While it was a brilliant idea to open with Wagner’s Parsifal Prelude and lead without pause into Figuera’s Secret Desolation, which used (audibly) Wagner’s material as a connecting point, somehow that connection, despite the aching beauty of Figuera’s string lines, got dislocated and felt a little lost. There was absolutely nothing vague or disconnected in the dazzling performance by flautist Matteo Cesari of Sciarrino’s amazing flute concerto, Libro notturno, which, on top of the stellar flute playing by the soloist, was hilariously characterised by the SSO’s lower strings, sounding for all the world like the Hecklers from the Muppets arguing rudely over whose turn it was to burp.
In the second half, American Jay Schwartz’s Music for Orchestra IV was a classic example of controlled, long-range dynamic rise and fall (perhaps too long) while Helmut Lachenmann’s Tableau was an equally-classic, if less-engaging, example of German intellectualism on display. A good night, overall.
Stravinsky Sings
RCS, Glasgow
Michael Tumelty
OH come on, let’s not stint on a star.
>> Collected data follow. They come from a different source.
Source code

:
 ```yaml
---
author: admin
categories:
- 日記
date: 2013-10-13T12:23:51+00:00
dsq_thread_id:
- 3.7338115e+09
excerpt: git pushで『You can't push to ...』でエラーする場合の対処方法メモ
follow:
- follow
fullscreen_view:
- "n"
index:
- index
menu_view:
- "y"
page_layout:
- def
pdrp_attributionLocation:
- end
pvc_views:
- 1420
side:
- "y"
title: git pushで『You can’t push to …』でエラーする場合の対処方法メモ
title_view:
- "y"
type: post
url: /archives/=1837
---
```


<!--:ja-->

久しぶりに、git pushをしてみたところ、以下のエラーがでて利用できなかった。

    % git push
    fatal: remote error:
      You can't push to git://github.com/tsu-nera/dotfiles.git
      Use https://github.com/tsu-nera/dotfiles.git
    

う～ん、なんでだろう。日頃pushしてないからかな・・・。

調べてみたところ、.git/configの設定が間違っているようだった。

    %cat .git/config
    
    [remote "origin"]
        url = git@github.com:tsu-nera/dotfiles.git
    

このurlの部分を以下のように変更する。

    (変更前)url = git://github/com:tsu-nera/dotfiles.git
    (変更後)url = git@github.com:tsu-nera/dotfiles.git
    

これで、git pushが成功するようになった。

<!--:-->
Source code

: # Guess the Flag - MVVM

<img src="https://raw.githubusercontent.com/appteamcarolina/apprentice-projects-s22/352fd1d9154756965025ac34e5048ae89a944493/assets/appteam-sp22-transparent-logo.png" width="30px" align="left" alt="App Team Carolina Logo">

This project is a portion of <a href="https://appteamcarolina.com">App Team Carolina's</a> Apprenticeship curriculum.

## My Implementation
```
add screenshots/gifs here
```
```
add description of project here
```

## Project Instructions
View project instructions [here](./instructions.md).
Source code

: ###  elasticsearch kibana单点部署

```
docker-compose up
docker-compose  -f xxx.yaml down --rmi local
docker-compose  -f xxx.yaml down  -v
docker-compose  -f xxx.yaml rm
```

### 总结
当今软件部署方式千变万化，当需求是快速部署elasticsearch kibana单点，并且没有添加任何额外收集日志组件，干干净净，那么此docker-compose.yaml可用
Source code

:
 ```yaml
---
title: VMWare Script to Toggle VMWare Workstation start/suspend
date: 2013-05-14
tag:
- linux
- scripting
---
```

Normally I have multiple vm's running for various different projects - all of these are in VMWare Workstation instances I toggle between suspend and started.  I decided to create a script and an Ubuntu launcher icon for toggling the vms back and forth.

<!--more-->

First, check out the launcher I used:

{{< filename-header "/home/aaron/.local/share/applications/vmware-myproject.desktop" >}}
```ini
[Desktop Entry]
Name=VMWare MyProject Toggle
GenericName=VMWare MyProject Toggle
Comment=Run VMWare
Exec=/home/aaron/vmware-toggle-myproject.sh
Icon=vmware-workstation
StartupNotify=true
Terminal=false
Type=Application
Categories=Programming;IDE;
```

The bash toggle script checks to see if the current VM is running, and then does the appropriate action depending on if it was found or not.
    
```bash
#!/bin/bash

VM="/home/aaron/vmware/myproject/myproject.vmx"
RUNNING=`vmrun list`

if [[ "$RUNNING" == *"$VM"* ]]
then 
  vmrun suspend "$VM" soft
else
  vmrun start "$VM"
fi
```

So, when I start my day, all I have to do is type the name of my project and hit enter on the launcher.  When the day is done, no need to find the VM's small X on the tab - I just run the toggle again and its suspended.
Friday’s lunchtime concert, the first of 2016 in the Royal Conservatoire, was a cracker for me in that it featured, by chance, three of my favourite Stravinsky pieces: the Symphonies of Wind Instruments, the woodwind Octet and the composer’s Mass, with the outer works in the programme conducted by Tim Dean, head of opera in the RCS, and the glorious Octet conducted by young Andrey Rubtsov, an assistant to Donald Runnicles.
I’m not exactly sure why Dean entitled his programme Stravinsky Sings, as there was only one vocal work on the programme, and the Mass is short.
But then again, when I immersed myself in these three wind/brass works as a youngster, I used to describe them as being from what I called “Stravinsky’s black and white period”, and I don’t have the faintest idea why I called it that; so no hair-splitting.
Suffice to say the performances were terrific, and really expressive (Stravinsky would hate that word) of what the music was “about”.
The opening yelps of the Symphonies were electrifying, the students played up to the hilt, and Dean’s intelligent structuring of the piece was lucid in its acuity.
The eight players in the Octet, with Andrey Rubtsov in discreet but perceptive control, did a frankly fabulous job on the music, characterising it wonderfully, with all of its humour, hell-for-leather pacing and near-outrageous cartoon capers.
In the Mass, with the RCS Voices splendidly-sonorous yet intimate in the Stevenson Hall, Tim Dean and the singers captured beautifully the thrilling duality between the ancient and the modern rituals that so colour the music.